The expression levels of p-ERK, ERK and GLI-1 were determined by western blot analysis according to previous studies (2427). Briefly, the cells were washed with ice cold PBS (pH 7.4) and lysed in RIPA buffer (50 mM Tris, pH 7.4, 150 mM NaCl, 1% Nonidet P-40, 0.5% sodium deoxycholate, 1 mM EDTA and 0.1% SDS) with the addition of mixed protease inhibitors. Supernatants were collected after centrifuging at 14,000 rpm for 10 min at 4°C. Protein concentration was determined by the Bradford method. Protein samples (20 μg) prepared in a final 1X sample buffer (50 mM Tris/pH 6.8, 10% glycerol, 2% SDS, 0.1% bromophenol blue and 0.5% 2-β-mercaptoethanol) were denatured for 5 min at 100°C and resolved on 10% SDS-polyacrylamide minigels. Electrophoresis was initially carried out at 90 V through the stacking gel and then at 120 V through the separation gel. After electrophoresis, proteins were transferred to nitrocellulose filters (Bio-Rad Laboratories, Shanghai, China). Filters were subsequently blocked for 1.5 h at room temperature with blocking solution (50 mM Tris/pH 7.4, 150 mM NaCl, 0.05% Tween-20 and 5% skim milk), followed by incubation with rabbit anti-p-ERK, anti-ERK, and anti-GLI1 polyclonal antibodies (Santa Cruz Biotechnology) at 1:500 in blocking buffer and with mouse anti-GAPDH monoclonal antibody (KangChen Bio-Tech Inc., Shanghai, China) at 1:1,000 in blocking buffer for 1.5 h at room temperature. After a 4 × 5-min rinse with TBST buffer (50 mM Tris/pH 7.4, 150 mM NaCl and 0.05% Tween-20), blots were incubated with horseradish peroxidase-conjugated anti-rabbit or anti-mouse IgG secondary antibody (KangChen Bio-Tech) at 1:3,000 in blocking buffer for 1 h at room temperature and rinsed 4 × 5 min with TBST. The immunopositive bands were examined by an enhanced chemiluminescence detection system (Thermo Fisher Scientific, Rockford, IL, USA), and the signals were transferred and analyzed using the Odyssey quantitative fluorescent imaging system (LI-COR Biosciences, Lincoln, NE, USA). Protein equal loading was confirmed by GAPDH expression.

Statistical analysis

All statistical analyses were performed using SPSS 11.5 software (SPSS Inc., Chicago, IL, USA).
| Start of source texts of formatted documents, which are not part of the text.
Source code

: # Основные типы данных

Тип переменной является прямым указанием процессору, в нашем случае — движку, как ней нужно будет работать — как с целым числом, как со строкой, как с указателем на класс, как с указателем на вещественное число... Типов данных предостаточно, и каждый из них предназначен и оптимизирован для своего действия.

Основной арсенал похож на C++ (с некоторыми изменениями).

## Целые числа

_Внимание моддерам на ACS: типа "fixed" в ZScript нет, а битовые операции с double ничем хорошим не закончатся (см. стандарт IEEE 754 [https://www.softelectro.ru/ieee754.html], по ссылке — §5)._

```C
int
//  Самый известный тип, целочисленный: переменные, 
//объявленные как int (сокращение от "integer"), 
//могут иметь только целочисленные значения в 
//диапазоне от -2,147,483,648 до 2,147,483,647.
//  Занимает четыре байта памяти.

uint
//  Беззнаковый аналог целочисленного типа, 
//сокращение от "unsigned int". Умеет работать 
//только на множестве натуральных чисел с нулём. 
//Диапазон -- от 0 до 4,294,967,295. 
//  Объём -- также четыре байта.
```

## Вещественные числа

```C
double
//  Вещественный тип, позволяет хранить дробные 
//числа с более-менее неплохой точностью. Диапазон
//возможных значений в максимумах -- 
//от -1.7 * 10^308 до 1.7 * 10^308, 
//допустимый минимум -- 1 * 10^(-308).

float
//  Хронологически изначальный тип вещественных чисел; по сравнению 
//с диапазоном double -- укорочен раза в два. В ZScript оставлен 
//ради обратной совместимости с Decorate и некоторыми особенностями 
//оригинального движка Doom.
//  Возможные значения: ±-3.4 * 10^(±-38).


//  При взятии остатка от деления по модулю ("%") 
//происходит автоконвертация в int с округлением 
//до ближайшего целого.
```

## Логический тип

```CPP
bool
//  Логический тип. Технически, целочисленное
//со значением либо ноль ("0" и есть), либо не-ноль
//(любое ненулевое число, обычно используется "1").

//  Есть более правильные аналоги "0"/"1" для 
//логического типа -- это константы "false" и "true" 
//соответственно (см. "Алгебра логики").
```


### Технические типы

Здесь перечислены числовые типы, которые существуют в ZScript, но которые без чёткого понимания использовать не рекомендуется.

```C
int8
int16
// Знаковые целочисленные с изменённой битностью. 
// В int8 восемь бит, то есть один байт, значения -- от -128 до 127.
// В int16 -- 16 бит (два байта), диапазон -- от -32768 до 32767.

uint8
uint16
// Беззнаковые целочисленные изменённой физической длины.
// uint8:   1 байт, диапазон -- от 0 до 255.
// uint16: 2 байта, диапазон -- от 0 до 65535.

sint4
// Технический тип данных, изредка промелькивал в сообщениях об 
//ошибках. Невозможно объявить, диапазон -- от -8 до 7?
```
Quantitative data are presented as means ± SEM, and the differences between two groups were compared by the 2-tailed Student’s t-test. P<0.05 was considered to indicate a statistically significant result.

Results

Morphology of the ARCaPE cells is altered from an epithelial shape to a mesenchymal cell phenotype following treatment with hrEGF

When grown in a two-dimensional culture, ARCaPE cells exhibited a cobble-stone, epithelial-like morphology and aggregated growth (Fig. 1), while the lineage-derived ARCaPM cells exhibited a spindle-shaped mesenchymal morphology and scattered growth (Fig. 1). The morphologic changes observed in the ARCaPM cells resembled that of cells undergoing EMT. However, after treatment with hrEGF (100 ng/ml) for 4 days, the morphology of the ARCaPE cells displayed various characteristics of a mesenchymal cell-like phenotype with dispersed growth (Fig. 1), which largely resembled the morphology of the ARCaPM cells (Fig. 1).
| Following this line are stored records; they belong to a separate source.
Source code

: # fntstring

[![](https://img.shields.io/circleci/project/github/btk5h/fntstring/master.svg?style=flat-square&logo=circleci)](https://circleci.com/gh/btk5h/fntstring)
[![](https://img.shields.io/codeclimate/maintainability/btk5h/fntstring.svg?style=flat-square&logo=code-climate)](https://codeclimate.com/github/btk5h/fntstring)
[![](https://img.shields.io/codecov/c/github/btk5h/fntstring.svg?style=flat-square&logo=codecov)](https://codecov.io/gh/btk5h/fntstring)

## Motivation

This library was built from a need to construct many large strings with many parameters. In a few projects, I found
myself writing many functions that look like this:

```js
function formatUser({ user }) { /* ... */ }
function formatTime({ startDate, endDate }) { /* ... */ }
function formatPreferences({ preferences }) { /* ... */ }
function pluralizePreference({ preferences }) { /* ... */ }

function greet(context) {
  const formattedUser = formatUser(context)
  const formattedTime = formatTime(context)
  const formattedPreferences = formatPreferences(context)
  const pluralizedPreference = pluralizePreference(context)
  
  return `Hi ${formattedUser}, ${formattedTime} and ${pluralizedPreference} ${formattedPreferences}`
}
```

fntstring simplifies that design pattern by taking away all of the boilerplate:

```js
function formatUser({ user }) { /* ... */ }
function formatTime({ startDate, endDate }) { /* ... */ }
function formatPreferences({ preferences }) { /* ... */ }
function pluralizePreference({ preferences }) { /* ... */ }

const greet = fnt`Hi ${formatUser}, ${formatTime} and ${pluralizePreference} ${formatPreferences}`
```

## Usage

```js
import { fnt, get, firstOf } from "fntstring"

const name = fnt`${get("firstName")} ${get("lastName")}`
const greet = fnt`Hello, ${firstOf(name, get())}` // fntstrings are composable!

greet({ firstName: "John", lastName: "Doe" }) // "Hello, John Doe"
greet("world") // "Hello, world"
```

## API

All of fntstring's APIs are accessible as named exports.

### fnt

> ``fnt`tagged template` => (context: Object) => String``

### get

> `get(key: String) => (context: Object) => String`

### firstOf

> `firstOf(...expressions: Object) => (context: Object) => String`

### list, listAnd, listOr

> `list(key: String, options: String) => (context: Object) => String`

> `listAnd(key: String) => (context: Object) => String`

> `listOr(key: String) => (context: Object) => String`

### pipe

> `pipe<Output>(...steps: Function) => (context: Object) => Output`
Expression of EGFR and GLI-1 in ARCaPE cells

Using immunofluorescence detection assay, expression of EGFR and GLI-1 was detected in ARCaPE prostate cancer cells. Expression of EGFR was predominate in the cell membrane and cytoplasm, while expression of GLI-1 was largely confined to the cytoplasm and cell nucleus (Fig. 2).
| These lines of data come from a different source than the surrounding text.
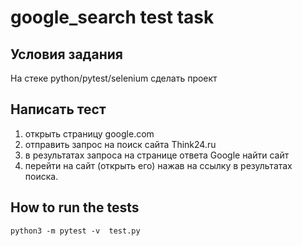 # google_search test task
## Условия задания
  На стеке python/pytest/selenium сделать проект
## Написать тест  
 1) открыть страницу google.com
 2) отправить запрос на поиск сайта Think24.ru
 3) в результатах запроса на странице ответа Google найти сайт
 4) перейти на сайт (открыть его) нажав на ссылку в результатах поиска.

## How to run the tests

``` 
python3 -m pytest -v  test.py
```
Treatment of EGF enhances the invasive capability of ARCaPE cells

Using Transwell assay for 48 h, it was demonstrated that the number of invasive cells noted in the parental ARCaPE cells, hrEGF-treated ARCaPE cells, and ARCaPM cells was 84±3, 148±5 and 302±18, respectively. Compared to the number of invasive cells noted in the parental ARCaPE cells, there was a significant difference in the invasive cell numbers noted in both the hrEGR-treated ARCaPE and ARCaPM cells (Fig. 3, P<0.05). This result indicates that EGF treatment increased the invasive capability of ARCaPE cells.

EGF activates ERK signaling in ARCaPE cells

Following treatment with hrEGF, the expression of total ERK and phosphorylated ERK (p-ERK) in ARCaPE cells was detected at a different time-point by western blot assay. The results showed that the expression level of p-ERK was initially upregulated after 15 min of treatment with hrEGF. The level continued to increase after 30 min and 1 h, but decreased to its baseline level after a 2-h treatment (Fig. 4, P<0.05). However, the expression level of total ERK in ARCaPE cells was relatively unchanged following treatment of hrEGF (Fig. 4).

Expression of GLI-1 is upregulated following treatment with EGF in ARCaPE cells

The expression of GLI-1 in ARCaPE cells was timely detected by western blot analysis and the cell lysates were harvested at 4, 12 and 24 h time-points after a 30-min treatment with hrEGF (100 ng/ml). Compared with the negative control cells (parental ARCaPE cells treated with DMSO), the expression level of GLI-1 in ARCaPE cells treated with hrEGF was upregulated at a 4-h time-point following treatment with EGF, and its expression was gradually increased to a peak level at the time-point of 12 h and reached a relatively higher level at 24 h when compared with its baseline level (Fig. 5; P<0.05).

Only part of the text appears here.